[Collection entries]
+===+
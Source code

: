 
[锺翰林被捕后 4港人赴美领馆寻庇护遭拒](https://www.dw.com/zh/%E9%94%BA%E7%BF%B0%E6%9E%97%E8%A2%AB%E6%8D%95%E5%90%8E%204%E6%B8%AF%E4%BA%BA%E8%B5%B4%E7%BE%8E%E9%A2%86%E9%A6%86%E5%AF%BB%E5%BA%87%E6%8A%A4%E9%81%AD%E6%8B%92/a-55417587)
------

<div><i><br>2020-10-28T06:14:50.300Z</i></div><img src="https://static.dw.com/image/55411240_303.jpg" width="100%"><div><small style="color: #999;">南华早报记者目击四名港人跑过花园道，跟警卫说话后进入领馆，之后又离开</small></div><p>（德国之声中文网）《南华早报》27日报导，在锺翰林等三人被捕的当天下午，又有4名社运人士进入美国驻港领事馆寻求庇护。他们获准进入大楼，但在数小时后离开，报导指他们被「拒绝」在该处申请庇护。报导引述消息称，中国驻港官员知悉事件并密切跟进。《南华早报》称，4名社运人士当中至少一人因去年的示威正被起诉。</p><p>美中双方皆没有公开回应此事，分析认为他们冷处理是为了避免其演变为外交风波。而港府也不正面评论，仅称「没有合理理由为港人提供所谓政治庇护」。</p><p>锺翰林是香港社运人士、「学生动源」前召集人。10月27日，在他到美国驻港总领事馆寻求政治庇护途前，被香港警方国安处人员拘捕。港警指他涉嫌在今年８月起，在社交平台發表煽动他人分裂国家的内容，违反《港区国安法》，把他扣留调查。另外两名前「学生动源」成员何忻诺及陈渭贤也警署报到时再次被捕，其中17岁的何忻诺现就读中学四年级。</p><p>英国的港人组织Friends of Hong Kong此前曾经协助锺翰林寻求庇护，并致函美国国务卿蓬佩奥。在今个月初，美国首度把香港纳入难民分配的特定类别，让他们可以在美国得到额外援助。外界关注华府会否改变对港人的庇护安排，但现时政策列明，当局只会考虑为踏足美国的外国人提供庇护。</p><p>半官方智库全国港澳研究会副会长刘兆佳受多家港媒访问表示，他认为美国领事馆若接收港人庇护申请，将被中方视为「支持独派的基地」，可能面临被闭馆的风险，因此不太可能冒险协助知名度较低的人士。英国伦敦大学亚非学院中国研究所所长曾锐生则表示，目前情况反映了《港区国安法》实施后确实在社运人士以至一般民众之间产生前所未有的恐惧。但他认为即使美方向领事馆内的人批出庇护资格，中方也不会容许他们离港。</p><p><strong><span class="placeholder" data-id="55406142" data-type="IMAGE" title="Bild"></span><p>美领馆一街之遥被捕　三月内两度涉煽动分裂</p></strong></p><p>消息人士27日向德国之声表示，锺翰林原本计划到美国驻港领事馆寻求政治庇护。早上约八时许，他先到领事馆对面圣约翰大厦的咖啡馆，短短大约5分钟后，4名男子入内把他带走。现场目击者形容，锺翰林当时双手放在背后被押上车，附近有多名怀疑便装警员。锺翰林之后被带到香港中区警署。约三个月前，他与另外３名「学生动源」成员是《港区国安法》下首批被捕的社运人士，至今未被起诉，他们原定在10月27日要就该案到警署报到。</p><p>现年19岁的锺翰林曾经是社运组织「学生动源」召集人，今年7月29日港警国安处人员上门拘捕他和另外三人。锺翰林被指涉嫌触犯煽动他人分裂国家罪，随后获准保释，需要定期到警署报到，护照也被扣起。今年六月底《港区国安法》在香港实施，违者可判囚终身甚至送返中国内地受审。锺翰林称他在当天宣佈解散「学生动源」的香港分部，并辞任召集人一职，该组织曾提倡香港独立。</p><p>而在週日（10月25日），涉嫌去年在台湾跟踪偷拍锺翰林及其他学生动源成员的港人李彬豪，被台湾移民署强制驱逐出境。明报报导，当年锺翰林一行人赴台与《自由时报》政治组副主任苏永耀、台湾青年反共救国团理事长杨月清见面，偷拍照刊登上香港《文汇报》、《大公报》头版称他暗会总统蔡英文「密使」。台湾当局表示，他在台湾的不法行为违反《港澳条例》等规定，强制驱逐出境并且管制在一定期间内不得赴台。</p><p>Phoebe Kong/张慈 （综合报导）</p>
+===+
## Requirement
Copy all the records exactly so that no character differs from the source.

## Response to the exercise
Source code

: 
[锺翰林被捕后 4港人赴美领馆寻庇护遭拒](https://www.dw.com/zh/%E9%94%BA%E7%BF%B0%E6%9E%97%E8%A2%AB%E6%8D%95%E5%90%8E%204%E6%B8%AF%E4%BA%BA%E8%B5%B4%E7%BE%8E%E9%A2%86%E9%A6%86%E5%AF%BB%E5%BA%87%E6%8A%A4%E9%81%AD%E6%8B%92/a-55417587)
------

<div><i><br>2020-10-28T06:14:50.300Z</i></div><img src="https://static.dw.com/image/55411240_303.jpg" width="100%"><div><small style="color: #999;">南华早报记者目击四名港人跑过花园道，跟警卫说话后进入领馆，之后又离开</small></div><p>（德国之声中文网）《南华早报》27日报导，在锺翰林等三人被捕的当天下午，又有4名社运人士进入美国驻港领事馆寻求庇护。他们获准进入大楼，但在数小时后离开，报导指他们被「拒绝」在该处申请庇护。报导引述消息称，中国驻港官员知悉事件并密切跟进。《南华早报》称，4名社运人士当中至少一人因去年的示威正被起诉。</p><p>美中双方皆没有公开回应此事，分析认为他们冷处理是为了避免其演变为外交风波。而港府也不正面评论，仅称「没有合理理由为港人提供所谓政治庇护」。</p><p>锺翰林是香港社运人士、「学生动源」前召集人。10月27日，在他到美国驻港总领事馆寻求政治庇护途前，被香港警方国安处人员拘捕。港警指他涉嫌在今年８月起，在社交平台發表煽动他人分裂国家的内容，违反《港区国安法》，把他扣留调查。另外两名前「学生动源」成员何忻诺及陈渭贤也警署报到时再次被捕，其中17岁的何忻诺现就读中学四年级。</p><p>英国的港人组织Friends of Hong Kong此前曾经协助锺翰林寻求庇护，并致函美国国务卿蓬佩奥。在今个月初，美国首度把香港纳入难民分配的特定类别，让他们可以在美国得到额外援助。外界关注华府会否改变对港人的庇护安排，但现时政策列明，当局只会考虑为踏足美国的外国人提供庇护。</p><p>半官方智库全国港澳研究会副会长刘兆佳受多家港媒访问表示，他认为美国领事馆若接收港人庇护申请，将被中方视为「支持独派的基地」，可能面临被闭馆的风险，因此不太可能冒险协助知名度较低的人士。英国伦敦大学亚非学院中国研究所所长曾锐生则表示，目前情况反映了《港区国安法》实施后确实在社运人士以至一般民众之间产生前所未有的恐惧。但他认为即使美方向领事馆内的人批出庇护资格，中方也不会容许他们离港。</p><p><strong><span class="placeholder" data-id="55406142" data-type="IMAGE" title="Bild"></span><p>美领馆一街之遥被捕　三月内两度涉煽动分裂</p></strong></p><p>消息人士27日向德国之声表示，锺翰林原本计划到美国驻港领事馆寻求政治庇护。早上约八时许，他先到领事馆对面圣约翰大厦的咖啡馆，短短大约5分钟后，4名男子入内把他带走。现场目击者形容，锺翰林当时双手放在背后被押上车，附近有多名怀疑便装警员。锺翰林之后被带到香港中区警署。约三个月前，他与另外３名「学生动源」成员是《港区国安法》下首批被捕的社运人士，至今未被起诉，他们原定在10月27日要就该案到警署报到。</p><p>现年19岁的锺翰林曾经是社运组织「学生动源」召集人，今年7月29日港警国安处人员上门拘捕他和另外三人。锺翰林被指涉嫌触犯煽动他人分裂国家罪，随后获准保释，需要定期到警署报到，护照也被扣起。今年六月底《港区国安法》在香港实施，违者可判囚终身甚至送返中国内地受审。锺翰林称他在当天宣佈解散「学生动源」的香港分部，并辞任召集人一职，该组织曾提倡香港独立。</p><p>而在週日（10月25日），涉嫌去年在台湾跟踪偷拍锺翰林及其他学生动源成员的港人李彬豪，被台湾移民署强制驱逐出境。明报报导，当年锺翰林一行人赴台与《自由时报》政治组副主任苏永耀、台湾青年反共救国团理事长杨月清见面，偷拍照刊登上香港《文汇报》、《大公报》头版称他暗会总统蔡英文「密使」。台湾当局表示，他在台湾的不法行为违反《港澳条例》等规定，强制驱逐出境并且管制在一定期间内不得赴台。</p><p>Phoebe Kong/张慈 （综合报导）</p>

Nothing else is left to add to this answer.